+++ Records shown +++

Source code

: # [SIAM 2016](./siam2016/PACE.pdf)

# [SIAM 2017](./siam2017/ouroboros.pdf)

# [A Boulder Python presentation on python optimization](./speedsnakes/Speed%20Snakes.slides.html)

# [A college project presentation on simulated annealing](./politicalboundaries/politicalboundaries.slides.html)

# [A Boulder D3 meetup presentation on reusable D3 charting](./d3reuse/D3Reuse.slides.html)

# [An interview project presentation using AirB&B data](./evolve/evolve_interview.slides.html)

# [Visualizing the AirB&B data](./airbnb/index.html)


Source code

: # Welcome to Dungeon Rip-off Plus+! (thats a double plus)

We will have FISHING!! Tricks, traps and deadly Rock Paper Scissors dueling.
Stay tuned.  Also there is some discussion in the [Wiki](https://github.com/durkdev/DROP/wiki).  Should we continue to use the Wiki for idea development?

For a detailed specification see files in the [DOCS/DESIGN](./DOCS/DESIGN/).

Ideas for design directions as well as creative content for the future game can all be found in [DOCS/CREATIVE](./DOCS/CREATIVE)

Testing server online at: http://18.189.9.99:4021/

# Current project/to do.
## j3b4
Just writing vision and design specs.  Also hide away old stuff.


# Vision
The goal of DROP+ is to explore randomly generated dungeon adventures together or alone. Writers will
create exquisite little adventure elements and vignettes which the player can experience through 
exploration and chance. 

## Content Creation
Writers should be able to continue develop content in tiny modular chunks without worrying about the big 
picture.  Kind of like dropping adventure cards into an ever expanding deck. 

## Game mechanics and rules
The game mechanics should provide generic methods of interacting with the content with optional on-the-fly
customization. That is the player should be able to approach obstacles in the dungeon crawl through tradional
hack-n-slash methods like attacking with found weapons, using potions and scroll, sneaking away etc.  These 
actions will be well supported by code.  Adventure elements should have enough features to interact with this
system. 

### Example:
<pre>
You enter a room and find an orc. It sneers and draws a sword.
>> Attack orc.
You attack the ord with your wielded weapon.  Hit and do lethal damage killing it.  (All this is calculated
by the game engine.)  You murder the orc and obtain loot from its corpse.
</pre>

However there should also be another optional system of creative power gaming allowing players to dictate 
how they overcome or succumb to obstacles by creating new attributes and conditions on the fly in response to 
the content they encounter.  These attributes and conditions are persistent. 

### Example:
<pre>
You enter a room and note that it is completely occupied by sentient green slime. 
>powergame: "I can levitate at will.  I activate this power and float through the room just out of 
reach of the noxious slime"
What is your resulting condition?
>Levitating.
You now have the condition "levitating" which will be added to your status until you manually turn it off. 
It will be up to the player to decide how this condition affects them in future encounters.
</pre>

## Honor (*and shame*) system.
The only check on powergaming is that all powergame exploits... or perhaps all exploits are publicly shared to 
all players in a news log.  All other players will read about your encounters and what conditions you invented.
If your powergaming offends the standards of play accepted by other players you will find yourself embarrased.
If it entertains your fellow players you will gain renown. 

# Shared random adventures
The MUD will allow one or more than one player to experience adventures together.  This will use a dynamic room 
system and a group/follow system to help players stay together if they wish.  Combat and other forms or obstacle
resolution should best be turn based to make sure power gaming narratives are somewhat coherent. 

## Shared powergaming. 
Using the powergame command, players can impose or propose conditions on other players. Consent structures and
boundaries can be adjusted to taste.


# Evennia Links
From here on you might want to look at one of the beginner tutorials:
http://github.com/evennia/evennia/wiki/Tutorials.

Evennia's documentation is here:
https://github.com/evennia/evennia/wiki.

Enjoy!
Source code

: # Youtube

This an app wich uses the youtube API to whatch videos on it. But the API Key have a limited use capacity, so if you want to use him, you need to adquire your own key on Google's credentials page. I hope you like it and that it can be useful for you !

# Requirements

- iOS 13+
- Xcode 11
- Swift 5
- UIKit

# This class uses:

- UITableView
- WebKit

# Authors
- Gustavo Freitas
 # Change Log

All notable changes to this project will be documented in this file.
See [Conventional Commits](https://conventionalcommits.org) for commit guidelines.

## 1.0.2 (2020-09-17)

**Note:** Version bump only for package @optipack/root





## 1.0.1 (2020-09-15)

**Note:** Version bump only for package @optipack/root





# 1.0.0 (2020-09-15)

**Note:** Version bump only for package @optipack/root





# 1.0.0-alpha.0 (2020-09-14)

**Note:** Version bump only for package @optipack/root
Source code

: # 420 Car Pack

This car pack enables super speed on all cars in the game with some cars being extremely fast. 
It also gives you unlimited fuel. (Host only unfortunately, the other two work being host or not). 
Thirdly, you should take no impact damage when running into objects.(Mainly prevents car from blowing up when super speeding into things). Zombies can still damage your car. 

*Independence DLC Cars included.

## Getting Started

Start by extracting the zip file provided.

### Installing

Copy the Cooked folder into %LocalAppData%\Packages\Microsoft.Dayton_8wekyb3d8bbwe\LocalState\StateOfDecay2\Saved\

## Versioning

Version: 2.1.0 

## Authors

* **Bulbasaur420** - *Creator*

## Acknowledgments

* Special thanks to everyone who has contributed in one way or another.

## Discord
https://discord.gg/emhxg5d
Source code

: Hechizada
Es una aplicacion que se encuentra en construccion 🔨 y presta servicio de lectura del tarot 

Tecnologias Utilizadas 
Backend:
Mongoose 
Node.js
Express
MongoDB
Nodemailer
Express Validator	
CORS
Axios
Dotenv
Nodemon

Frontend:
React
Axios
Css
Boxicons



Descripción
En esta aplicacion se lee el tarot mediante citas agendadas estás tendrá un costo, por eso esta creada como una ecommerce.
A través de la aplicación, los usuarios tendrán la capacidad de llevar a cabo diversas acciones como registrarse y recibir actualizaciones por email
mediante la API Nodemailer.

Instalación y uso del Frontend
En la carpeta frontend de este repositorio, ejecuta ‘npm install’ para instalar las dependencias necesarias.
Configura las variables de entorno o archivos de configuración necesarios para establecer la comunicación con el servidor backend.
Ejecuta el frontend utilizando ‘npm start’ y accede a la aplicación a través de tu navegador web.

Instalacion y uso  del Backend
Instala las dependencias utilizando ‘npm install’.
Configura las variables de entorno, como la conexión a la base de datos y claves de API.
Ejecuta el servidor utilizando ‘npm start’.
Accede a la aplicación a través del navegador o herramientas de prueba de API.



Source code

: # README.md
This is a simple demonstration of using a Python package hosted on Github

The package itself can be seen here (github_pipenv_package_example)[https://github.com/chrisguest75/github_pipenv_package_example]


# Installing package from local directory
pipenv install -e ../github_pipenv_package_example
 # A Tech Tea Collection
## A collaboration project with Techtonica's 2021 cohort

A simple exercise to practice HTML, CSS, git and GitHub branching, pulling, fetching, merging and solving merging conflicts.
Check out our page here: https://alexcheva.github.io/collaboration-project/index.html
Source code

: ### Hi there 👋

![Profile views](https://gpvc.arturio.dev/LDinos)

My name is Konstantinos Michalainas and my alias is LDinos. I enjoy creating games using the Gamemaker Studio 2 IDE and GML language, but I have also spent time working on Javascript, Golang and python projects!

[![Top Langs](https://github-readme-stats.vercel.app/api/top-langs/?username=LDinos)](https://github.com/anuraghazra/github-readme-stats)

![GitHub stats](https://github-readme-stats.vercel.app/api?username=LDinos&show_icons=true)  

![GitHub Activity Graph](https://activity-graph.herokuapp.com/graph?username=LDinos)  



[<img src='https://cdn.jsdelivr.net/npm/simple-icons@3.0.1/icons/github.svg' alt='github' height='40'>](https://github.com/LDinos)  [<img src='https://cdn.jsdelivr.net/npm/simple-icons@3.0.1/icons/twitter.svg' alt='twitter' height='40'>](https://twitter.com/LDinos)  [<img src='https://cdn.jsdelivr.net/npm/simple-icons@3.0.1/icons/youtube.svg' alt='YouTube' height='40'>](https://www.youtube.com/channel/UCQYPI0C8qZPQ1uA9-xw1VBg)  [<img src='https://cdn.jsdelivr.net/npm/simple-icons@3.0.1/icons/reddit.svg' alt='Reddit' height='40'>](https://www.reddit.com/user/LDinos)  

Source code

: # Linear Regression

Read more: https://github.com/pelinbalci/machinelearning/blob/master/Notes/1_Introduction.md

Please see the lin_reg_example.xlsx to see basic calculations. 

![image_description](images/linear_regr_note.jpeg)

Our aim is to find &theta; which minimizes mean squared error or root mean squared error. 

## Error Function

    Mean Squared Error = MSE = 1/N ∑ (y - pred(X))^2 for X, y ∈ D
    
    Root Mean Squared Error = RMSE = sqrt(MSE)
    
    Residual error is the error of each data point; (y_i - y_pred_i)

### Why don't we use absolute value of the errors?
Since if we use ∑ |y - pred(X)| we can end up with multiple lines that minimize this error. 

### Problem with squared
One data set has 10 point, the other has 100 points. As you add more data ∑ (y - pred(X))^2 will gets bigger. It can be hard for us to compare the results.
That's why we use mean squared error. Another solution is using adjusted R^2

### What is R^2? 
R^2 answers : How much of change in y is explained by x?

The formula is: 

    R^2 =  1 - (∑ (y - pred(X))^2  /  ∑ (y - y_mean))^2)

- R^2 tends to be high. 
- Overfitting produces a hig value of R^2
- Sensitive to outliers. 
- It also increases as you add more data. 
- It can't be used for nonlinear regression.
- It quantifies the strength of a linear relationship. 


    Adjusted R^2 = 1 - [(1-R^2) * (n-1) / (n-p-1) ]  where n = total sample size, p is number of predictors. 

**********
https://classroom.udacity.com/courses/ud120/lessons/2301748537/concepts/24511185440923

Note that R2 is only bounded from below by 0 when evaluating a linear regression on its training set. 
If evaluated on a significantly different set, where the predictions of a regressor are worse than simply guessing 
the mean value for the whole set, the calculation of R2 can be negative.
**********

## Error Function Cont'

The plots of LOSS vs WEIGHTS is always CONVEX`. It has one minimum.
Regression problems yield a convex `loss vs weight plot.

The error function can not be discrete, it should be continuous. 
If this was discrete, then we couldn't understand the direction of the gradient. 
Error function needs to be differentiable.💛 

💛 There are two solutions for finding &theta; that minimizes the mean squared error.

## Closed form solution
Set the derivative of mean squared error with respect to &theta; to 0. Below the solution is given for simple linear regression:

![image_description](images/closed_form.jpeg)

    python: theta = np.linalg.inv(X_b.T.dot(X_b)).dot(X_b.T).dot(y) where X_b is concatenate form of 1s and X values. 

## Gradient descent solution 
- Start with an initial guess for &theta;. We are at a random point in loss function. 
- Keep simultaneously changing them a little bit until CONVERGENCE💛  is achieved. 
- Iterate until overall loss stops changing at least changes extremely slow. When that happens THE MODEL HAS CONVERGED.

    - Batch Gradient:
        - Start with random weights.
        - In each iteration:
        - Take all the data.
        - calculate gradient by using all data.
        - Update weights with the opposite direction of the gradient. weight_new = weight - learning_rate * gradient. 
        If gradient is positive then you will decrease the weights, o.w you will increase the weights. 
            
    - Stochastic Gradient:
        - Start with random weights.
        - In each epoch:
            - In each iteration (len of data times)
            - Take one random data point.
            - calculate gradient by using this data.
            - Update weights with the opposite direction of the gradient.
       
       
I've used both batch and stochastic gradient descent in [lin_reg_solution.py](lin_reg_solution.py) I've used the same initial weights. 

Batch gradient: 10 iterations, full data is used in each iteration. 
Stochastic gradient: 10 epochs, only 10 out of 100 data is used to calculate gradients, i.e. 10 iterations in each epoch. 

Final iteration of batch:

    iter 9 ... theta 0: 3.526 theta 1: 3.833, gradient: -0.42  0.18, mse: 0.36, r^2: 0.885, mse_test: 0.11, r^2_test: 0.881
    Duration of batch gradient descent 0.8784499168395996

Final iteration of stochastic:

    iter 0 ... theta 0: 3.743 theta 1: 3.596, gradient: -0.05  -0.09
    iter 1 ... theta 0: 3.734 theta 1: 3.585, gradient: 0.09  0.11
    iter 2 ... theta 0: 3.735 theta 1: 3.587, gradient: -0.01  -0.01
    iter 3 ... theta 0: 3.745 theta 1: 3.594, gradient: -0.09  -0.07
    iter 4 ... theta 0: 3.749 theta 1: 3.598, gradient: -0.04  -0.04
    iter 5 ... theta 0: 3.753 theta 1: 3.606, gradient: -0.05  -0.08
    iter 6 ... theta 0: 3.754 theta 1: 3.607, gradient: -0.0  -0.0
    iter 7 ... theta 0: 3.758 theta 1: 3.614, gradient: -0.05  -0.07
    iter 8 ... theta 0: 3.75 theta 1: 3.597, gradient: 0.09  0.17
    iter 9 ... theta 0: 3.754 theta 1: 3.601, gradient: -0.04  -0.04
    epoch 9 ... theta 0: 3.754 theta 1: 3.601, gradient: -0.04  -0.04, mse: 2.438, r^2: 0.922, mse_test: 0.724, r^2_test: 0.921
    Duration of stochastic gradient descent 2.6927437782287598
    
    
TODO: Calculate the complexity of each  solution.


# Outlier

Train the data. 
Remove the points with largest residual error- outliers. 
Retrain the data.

+++

Work instruction: Report each line above containing the string "page".

Exercise output:
This an app wich uses the youtube API to whatch videos on it. But the API Key have a limited use capacity, so if you want to use him, you need to adquire your own key on Google's credentials page. I hope you like it and that it can be useful for you !
Check out our page here: https://alexcheva.github.io/collaboration-project/index.html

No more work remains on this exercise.